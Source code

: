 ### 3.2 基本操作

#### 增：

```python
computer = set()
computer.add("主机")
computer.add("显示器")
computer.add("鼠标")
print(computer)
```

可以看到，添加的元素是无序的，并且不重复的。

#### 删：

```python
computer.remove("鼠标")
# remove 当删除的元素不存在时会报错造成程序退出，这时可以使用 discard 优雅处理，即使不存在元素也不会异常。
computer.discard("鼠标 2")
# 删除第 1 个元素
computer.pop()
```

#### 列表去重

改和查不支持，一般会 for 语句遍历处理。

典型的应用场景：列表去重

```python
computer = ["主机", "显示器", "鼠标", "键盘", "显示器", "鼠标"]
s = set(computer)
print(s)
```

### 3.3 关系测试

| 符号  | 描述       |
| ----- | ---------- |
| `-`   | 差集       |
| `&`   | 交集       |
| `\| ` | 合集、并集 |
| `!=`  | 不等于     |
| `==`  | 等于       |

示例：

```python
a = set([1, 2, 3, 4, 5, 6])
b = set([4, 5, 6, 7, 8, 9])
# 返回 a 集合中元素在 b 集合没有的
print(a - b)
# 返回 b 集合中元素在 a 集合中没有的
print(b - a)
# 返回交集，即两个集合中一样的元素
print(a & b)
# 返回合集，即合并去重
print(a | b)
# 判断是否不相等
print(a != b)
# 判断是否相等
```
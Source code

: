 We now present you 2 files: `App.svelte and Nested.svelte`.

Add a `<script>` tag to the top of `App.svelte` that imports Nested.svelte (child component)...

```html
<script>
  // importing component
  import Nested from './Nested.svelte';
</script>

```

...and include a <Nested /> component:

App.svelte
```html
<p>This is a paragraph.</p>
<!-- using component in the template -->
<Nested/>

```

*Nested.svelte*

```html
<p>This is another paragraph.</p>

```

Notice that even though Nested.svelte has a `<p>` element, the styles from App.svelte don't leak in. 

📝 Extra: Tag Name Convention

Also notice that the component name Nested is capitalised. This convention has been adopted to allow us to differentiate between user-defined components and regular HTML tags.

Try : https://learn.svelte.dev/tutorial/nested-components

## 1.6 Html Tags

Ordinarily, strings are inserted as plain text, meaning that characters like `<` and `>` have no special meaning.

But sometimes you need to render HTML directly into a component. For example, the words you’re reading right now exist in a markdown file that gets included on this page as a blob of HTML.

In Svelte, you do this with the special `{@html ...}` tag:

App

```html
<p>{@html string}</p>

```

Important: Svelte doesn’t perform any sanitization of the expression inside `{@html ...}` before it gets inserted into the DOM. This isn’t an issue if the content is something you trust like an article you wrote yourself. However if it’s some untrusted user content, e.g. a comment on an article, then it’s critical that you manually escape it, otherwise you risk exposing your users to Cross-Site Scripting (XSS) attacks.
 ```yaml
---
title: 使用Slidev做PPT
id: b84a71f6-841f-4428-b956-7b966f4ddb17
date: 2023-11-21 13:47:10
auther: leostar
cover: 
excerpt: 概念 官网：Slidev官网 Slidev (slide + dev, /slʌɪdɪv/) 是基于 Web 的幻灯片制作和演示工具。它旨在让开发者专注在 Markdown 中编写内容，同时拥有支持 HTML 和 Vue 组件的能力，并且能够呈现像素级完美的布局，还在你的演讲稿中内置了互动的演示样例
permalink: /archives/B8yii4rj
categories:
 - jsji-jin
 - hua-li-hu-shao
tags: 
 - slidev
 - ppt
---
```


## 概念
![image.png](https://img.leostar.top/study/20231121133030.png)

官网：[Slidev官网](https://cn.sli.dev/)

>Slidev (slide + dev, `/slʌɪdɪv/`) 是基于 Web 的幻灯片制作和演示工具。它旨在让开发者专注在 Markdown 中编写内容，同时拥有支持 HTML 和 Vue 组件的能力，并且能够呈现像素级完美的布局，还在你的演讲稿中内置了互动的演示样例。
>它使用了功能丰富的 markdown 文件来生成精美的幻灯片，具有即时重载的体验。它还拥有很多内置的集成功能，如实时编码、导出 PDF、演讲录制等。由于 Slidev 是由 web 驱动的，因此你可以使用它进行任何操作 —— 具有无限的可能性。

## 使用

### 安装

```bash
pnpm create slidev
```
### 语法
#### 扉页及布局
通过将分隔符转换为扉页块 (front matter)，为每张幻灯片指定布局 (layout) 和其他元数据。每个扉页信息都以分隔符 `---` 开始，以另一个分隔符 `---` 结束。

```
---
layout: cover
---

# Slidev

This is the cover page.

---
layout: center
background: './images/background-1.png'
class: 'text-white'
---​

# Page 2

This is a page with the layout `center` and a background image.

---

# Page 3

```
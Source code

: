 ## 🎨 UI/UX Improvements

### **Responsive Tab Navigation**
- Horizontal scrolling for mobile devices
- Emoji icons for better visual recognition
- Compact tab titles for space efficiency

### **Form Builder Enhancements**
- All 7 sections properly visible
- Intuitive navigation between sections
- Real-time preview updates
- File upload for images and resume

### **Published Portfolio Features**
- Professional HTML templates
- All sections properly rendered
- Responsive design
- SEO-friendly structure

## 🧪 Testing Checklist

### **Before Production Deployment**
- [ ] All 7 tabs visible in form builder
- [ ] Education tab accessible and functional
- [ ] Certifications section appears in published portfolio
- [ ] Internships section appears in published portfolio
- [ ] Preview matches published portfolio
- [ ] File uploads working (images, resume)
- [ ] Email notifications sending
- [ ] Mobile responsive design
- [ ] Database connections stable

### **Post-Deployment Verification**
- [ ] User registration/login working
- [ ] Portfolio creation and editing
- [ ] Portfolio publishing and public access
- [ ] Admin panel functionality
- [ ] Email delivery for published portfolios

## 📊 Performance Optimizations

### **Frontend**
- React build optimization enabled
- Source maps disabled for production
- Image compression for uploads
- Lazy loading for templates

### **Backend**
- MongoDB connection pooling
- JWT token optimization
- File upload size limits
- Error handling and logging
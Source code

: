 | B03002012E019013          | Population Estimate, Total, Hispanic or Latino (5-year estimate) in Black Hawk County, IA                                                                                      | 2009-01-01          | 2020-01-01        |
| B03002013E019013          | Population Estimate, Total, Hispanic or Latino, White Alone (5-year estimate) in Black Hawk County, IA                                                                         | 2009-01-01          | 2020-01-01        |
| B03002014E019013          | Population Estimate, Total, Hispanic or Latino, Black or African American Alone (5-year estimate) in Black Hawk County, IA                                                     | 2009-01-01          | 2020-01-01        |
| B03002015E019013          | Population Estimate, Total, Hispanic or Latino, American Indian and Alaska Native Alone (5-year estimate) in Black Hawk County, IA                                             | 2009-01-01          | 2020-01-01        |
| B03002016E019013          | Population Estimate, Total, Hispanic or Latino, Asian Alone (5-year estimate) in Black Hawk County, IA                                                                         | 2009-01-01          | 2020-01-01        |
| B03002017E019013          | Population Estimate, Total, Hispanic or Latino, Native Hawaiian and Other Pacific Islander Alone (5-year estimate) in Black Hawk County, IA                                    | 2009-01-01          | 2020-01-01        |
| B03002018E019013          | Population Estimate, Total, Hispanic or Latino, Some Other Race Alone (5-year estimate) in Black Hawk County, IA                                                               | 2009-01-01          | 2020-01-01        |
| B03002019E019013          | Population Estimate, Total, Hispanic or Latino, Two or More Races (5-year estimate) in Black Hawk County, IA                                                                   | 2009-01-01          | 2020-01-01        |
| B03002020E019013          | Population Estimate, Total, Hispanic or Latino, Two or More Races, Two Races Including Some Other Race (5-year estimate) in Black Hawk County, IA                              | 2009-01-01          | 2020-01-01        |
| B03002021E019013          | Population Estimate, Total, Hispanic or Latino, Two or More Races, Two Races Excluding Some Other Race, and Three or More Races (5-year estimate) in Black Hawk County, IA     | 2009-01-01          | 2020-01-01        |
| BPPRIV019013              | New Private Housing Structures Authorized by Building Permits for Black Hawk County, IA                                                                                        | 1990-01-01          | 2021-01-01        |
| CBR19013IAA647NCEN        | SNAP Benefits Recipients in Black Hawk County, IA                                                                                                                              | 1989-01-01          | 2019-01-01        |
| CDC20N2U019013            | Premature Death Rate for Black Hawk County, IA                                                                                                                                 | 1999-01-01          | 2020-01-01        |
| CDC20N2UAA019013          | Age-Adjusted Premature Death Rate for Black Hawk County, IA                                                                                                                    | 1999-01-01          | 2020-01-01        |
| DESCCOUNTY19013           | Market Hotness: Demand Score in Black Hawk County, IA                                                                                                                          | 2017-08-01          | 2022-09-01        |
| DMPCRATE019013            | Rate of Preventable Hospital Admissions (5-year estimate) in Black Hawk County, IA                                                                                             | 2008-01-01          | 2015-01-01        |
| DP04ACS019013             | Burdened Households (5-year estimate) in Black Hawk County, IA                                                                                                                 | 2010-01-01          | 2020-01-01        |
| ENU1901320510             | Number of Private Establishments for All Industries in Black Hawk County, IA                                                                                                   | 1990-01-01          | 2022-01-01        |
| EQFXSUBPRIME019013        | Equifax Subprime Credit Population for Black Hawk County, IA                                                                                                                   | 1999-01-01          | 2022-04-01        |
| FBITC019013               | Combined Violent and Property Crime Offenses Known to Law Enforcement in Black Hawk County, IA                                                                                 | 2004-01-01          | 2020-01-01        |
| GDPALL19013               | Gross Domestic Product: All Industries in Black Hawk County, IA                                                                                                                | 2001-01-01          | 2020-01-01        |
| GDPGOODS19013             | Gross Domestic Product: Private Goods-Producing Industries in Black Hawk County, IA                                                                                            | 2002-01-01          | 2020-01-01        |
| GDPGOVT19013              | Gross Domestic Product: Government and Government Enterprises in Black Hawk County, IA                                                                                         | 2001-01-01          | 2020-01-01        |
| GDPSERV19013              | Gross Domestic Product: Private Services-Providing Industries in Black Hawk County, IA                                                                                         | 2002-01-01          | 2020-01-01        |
━━━━━━━━━━
→ Task brief
Taking the records above as input, show every line in which the word "Death" is present.

→ Result of this exercise
| CDC20N2U019013            | Premature Death Rate for Black Hawk County, IA                                                                                                                                 | 1999-01-01          | 2020-01-01        |
| CDC20N2UAA019013          | Age-Adjusted Premature Death Rate for Black Hawk County, IA                                                                                                                    | 1999-01-01          | 2020-01-01        |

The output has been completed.